● **Collected data entries**
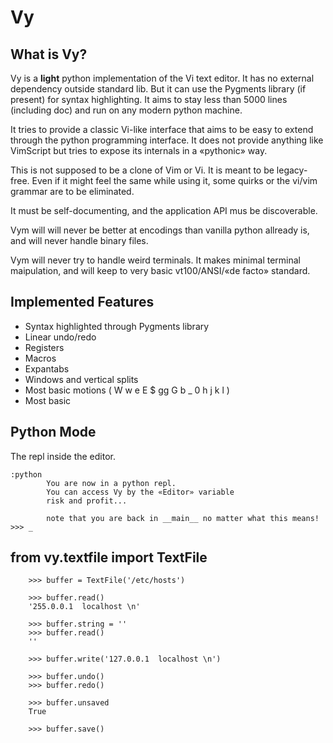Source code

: Vy
===

What is Vy?
-----------

Vy is a **light** python implementation of the Vi text editor. It has 
no external dependency outside standard lib. But it can use the Pygments
library (if present) for syntax highlighting.  It aims to stay less than 5000
lines (including doc) and run on any modern python machine.

It tries to provide a classic Vi-like interface that aims to be easy to
extend through the python programming interface. It does not provide anything 
like VimScript but tries to expose its internals in a «pythonic» way. 

This is not supposed to be a clone of Vim or Vi. It is meant to be legacy-free.
Even if it might feel the same while using it, some quirks or the vi/vim grammar
are to be eliminated.

It must be self-documenting, and the application API mus be discoverable.

Vym will will never be better at encodings than vanilla python allready is, and
will never handle binary files.

Vym will never try to handle weird terminals. It makes minimal terminal maipulation,
and will keep to very basic vt100/ANSI/«de facto» standard.


Implemented Features
--------------------

* Syntax highlighted through Pygments library
* Linear undo/redo
* Registers
* Macros
* Expantabs
* Windows and vertical splits
* Most basic motions ( W w e E $ gg G b _ 0 h j k l )
* Most basic 



Python Mode
-----------
The repl inside the editor.

    :python
            You are now in a python repl.
            You can access Vy by the «Editor» variable
            risk and profit...
            
            note that you are back in __main__ no matter what this means!
    >>> _

from vy.textfile import TextFile
---------------------------------

```
    >>> buffer = TextFile('/etc/hosts')

    >>> buffer.read()
    '255.0.0.1  localhost \n'
    
    >>> buffer.string = ''
    >>> buffer.read()
    ''

    >>> buffer.write('127.0.0.1  localhost \n')

    >>> buffer.undo()
    >>> buffer.redo()
    
    >>> buffer.unsaved
    True

    >>> buffer.save()
```

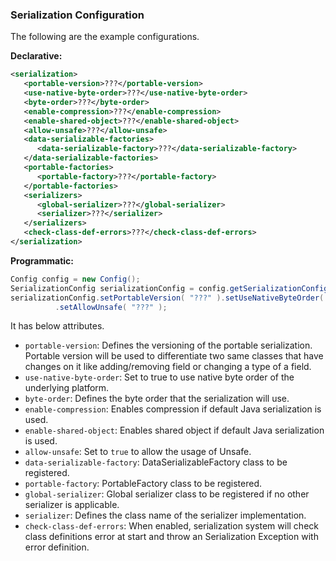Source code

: 
### Serialization Configuration

The following are the example configurations.

**Declarative:**

```xml
<serialization>
   <portable-version>???</portable-version>
   <use-native-byte-order>???</use-native-byte-order>
   <byte-order>???</byte-order>
   <enable-compression>???</enable-compression>
   <enable-shared-object>???</enable-shared-object>
   <allow-unsafe>???</allow-unsafe>
   <data-serializable-factories>
      <data-serializable-factory>???</data-serializable-factory>
   </data-serializable-factories>
   <portable-factories>
      <portable-factory>???</portable-factory>
   </portable-factories>
   <serializers>
      <global-serializer>???</global-serializer>
      <serializer>???</serializer>
   </serializers>
   <check-class-def-errors>???</check-class-def-errors>
</serialization>
```

**Programmatic:**

```java
Config config = new Config();
SerializationConfig serializationConfig = config.getSerializationConfig();
serializationConfig.setPortableVersion( "???" ).setUseNativeByteOrder( "???" )
          .setAllowUnsafe( "???" );
```

It has below attributes.

- `portable-version`: Defines the versioning of the portable serialization. Portable version will be used to differentiate two same classes that have changes on it like adding/removing field or changing a type of a field.
- `use-native-byte-order`: Set to true to use native byte order of the underlying platform. 
- `byte-order`: Defines the byte order that the serialization will use. 
- `enable-compression`: Enables compression if default Java serialization is used. 
- `enable-shared-object`: Enables shared object if default Java serialization is used. 
- `allow-unsafe`: Set to `true` to allow the usage of Unsafe. 
- `data-serializable-factory`: DataSerializableFactory class to be registered.
- `portable-factory`: PortableFactory class to be registered.
- `global-serializer`: Global serializer class to be registered if no other serializer is applicable.
- `serializer`: Defines the class name of the serializer implementation.
- `check-class-def-errors`: When enabled, serialization system will check class definitions error at start and throw an Serialization Exception with error definition.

● **TASK INSTRUCTIONS**
What is needed is every record above printed exactly, with no pictures.

● **WRITTEN SOLUTION**
Source code

: Vy
===

What is Vy?
-----------

Vy is a **light** python implementation of the Vi text editor. It has 
no external dependency outside standard lib. But it can use the Pygments
library (if present) for syntax highlighting.  It aims to stay less than 5000
lines (including doc) and run on any modern python machine.

It tries to provide a classic Vi-like interface that aims to be easy to
extend through the python programming interface. It does not provide anything 
like VimScript but tries to expose its internals in a «pythonic» way. 

This is not supposed to be a clone of Vim or Vi. It is meant to be legacy-free.
Even if it might feel the same while using it, some quirks or the vi/vim grammar
are to be eliminated.

It must be self-documenting, and the application API mus be discoverable.

Vym will will never be better at encodings than vanilla python allready is, and
will never handle binary files.

Vym will never try to handle weird terminals. It makes minimal terminal maipulation,
and will keep to very basic vt100/ANSI/«de facto» standard.


Implemented Features
--------------------

* Syntax highlighted through Pygments library
* Linear undo/redo
* Registers
* Macros
* Expantabs
* Windows and vertical splits
* Most basic motions ( W w e E $ gg G b _ 0 h j k l )
* Most basic 



Python Mode
-----------
The repl inside the editor.

    :python
            You are now in a python repl.
            You can access Vy by the «Editor» variable
            risk and profit...
            
            note that you are back in __main__ no matter what this means!
    >>> _

from vy.textfile import TextFile
---------------------------------

```
    >>> buffer = TextFile('/etc/hosts')

    >>> buffer.read()
    '255.0.0.1  localhost \n'
    
    >>> buffer.string = ''
    >>> buffer.read()
    ''

    >>> buffer.write('127.0.0.1  localhost \n')

    >>> buffer.undo()
    >>> buffer.redo()
    
    >>> buffer.unsaved
    True

    >>> buffer.save()
```

Source code

: 
### Serialization Configuration

The following are the example configurations.

**Declarative:**

```xml
<serialization>
   <portable-version>???</portable-version>
   <use-native-byte-order>???</use-native-byte-order>
   <byte-order>???</byte-order>
   <enable-compression>???</enable-compression>
   <enable-shared-object>???</enable-shared-object>
   <allow-unsafe>???</allow-unsafe>
   <data-serializable-factories>
      <data-serializable-factory>???</data-serializable-factory>
   </data-serializable-factories>
   <portable-factories>
      <portable-factory>???</portable-factory>
   </portable-factories>
   <serializers>
      <global-serializer>???</global-serializer>
      <serializer>???</serializer>
   </serializers>
   <check-class-def-errors>???</check-class-def-errors>
</serialization>
```

**Programmatic:**

```java
Config config = new Config();
SerializationConfig serializationConfig = config.getSerializationConfig();
serializationConfig.setPortableVersion( "???" ).setUseNativeByteOrder( "???" )
          .setAllowUnsafe( "???" );
```

It has below attributes.

- `portable-version`: Defines the versioning of the portable serialization. Portable version will be used to differentiate two same classes that have changes on it like adding/removing field or changing a type of a field.
- `use-native-byte-order`: Set to true to use native byte order of the underlying platform. 
- `byte-order`: Defines the byte order that the serialization will use. 
- `enable-compression`: Enables compression if default Java serialization is used. 
- `enable-shared-object`: Enables shared object if default Java serialization is used. 
- `allow-unsafe`: Set to `true` to allow the usage of Unsafe. 
- `data-serializable-factory`: DataSerializableFactory class to be registered.
- `portable-factory`: PortableFactory class to be registered.
- `global-serializer`: Global serializer class to be registered if no other serializer is applicable.
- `serializer`: Defines the class name of the serializer implementation.
- `check-class-def-errors`: When enabled, serialization system will check class definitions error at start and throw an Serialization Exception with error definition.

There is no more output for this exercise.